- [TRY IT] Using the records below, locate all lines containing "FieldsErrorMapFromValidator" and return them.

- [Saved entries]
*** Block opens ***

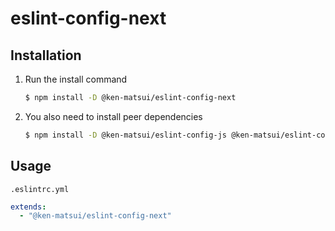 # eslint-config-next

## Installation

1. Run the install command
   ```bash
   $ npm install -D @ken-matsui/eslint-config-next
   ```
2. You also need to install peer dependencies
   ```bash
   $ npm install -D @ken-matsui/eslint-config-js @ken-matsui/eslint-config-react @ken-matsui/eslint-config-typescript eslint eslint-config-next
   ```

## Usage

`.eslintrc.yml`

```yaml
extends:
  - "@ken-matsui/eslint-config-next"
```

*** Block closes ***
*** Block opens ***

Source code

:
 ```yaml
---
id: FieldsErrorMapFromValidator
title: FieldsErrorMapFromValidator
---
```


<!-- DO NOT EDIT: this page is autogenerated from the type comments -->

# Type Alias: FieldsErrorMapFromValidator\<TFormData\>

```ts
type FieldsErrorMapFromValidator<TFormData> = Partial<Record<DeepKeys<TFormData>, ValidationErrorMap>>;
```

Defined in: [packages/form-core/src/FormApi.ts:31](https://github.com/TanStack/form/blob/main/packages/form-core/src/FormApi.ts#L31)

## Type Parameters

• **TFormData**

*** Block closes ***

- [WRITTEN ANSWER]
id: FieldsErrorMapFromValidator
title: FieldsErrorMapFromValidator
# Type Alias: FieldsErrorMapFromValidator\<TFormData\>
type FieldsErrorMapFromValidator<TFormData> = Partial<Record<DeepKeys<TFormData>, ValidationErrorMap>>;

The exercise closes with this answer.